*Task item:* Copy out the entries below exactly as they stand, but only from the line containing "以下のURLでサイトを公開しています。" through the line containing "ファームウェアダウロード時に".

** Data in this exercise follows **

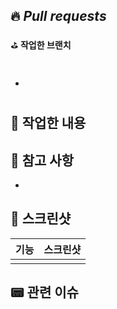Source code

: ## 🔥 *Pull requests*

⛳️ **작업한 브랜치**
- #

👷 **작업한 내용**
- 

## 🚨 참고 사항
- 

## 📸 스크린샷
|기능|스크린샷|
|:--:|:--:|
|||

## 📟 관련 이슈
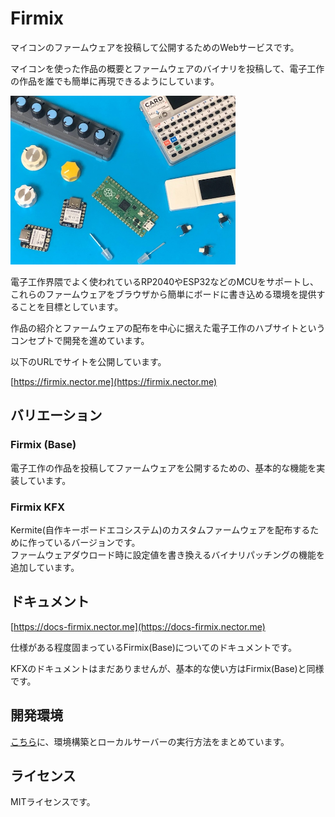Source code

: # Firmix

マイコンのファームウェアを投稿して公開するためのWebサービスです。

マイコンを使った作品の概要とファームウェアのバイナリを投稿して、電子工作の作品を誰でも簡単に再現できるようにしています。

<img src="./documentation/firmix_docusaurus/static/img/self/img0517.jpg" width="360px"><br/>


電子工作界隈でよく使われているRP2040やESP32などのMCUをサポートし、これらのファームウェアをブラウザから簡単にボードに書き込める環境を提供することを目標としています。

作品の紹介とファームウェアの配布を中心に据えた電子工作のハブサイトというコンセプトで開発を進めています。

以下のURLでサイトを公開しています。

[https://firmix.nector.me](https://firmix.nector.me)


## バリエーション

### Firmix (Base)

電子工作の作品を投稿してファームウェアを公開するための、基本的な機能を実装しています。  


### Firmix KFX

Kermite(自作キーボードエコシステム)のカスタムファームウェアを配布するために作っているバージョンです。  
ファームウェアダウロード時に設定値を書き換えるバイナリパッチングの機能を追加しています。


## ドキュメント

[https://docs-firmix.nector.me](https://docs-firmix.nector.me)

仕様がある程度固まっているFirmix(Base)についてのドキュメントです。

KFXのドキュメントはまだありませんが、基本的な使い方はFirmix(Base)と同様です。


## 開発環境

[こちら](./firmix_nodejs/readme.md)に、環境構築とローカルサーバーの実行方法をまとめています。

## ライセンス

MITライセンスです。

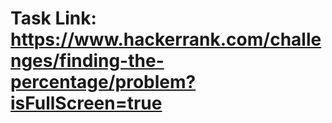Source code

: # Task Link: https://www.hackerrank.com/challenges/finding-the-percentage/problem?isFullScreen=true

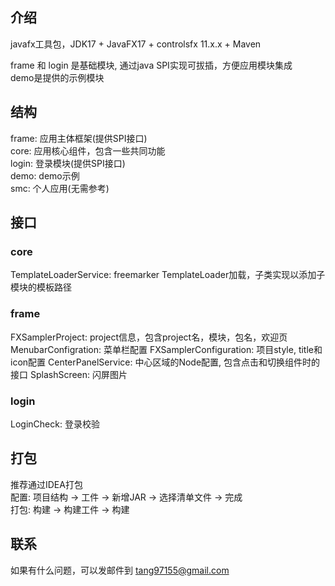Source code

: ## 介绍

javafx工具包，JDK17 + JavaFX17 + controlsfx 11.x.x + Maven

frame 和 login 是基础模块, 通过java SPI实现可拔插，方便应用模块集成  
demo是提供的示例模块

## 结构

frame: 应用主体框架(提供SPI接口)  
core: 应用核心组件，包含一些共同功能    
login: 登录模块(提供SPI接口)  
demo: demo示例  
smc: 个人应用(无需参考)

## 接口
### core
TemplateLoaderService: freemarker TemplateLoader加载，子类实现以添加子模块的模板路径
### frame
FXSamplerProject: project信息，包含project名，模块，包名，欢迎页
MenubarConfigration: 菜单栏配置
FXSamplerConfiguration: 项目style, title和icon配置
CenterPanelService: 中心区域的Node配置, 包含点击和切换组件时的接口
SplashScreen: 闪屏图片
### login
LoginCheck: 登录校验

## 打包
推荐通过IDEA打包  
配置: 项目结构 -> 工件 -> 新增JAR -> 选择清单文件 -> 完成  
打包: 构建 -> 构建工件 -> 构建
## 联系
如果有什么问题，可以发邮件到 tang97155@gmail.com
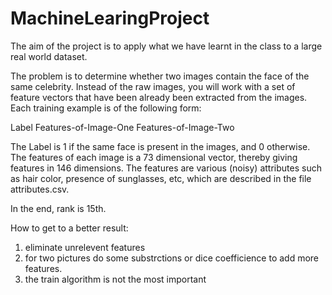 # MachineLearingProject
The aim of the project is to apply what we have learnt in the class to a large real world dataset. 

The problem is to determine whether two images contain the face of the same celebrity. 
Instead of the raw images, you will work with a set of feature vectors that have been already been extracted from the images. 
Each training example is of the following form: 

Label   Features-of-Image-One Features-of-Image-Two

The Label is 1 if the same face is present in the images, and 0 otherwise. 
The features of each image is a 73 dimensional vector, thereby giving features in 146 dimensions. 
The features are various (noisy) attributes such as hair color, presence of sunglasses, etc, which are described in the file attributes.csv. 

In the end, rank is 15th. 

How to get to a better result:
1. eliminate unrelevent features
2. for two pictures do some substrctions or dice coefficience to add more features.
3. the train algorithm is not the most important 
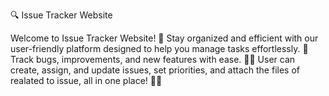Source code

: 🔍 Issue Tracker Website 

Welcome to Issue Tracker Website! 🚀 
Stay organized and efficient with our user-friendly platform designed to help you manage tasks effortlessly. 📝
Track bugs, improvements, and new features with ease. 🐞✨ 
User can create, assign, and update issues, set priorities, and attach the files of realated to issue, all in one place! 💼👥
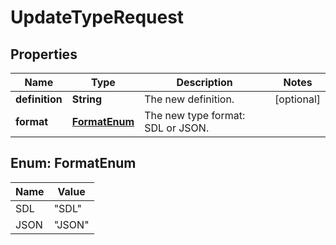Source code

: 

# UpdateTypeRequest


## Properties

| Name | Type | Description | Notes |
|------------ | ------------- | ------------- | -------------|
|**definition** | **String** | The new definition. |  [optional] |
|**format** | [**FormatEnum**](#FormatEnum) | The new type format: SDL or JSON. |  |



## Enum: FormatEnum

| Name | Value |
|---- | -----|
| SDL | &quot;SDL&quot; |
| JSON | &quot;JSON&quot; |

** End of Data in this exercise **
** Data in this exercise follows **

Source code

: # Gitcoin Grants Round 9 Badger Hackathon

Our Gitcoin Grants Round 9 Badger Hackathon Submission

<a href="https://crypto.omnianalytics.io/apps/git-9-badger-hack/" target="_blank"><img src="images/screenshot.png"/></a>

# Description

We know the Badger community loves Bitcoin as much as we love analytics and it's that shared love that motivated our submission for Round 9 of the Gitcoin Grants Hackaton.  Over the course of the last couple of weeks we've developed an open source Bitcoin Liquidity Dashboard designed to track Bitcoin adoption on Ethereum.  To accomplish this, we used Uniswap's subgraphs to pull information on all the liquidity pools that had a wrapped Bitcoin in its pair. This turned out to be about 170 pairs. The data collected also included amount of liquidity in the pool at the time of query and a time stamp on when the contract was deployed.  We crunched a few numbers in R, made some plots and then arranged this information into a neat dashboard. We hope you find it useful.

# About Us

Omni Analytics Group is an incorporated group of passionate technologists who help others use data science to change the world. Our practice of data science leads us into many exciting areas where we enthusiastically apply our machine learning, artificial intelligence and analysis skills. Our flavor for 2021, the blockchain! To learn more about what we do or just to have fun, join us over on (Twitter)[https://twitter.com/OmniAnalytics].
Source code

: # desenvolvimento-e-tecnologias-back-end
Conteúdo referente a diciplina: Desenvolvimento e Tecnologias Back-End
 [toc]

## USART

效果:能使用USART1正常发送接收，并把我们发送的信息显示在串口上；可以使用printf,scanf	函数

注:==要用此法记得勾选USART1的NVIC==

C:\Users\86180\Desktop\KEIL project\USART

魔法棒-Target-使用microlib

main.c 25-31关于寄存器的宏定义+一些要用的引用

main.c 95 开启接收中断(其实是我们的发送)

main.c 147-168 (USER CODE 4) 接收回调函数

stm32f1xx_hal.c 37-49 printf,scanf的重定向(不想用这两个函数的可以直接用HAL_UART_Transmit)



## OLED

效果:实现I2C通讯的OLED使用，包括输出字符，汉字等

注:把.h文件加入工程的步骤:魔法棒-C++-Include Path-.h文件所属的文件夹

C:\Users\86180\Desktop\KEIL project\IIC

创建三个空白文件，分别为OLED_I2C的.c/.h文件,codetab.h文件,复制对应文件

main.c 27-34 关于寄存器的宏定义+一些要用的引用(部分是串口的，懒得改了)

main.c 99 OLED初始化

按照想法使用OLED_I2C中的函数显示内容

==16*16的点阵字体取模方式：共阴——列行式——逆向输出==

** End of Data in this exercise **

*Output of the exercise:*
以下のURLでサイトを公開しています。

[https://firmix.nector.me](https://firmix.nector.me)


## バリエーション

### Firmix (Base)

電子工作の作品を投稿してファームウェアを公開するための、基本的な機能を実装しています。  


### Firmix KFX

Kermite(自作キーボードエコシステム)のカスタムファームウェアを配布するために作っているバージョンです。  
ファームウェアダウロード時に設定値を書き換えるバイナリパッチングの機能を追加しています。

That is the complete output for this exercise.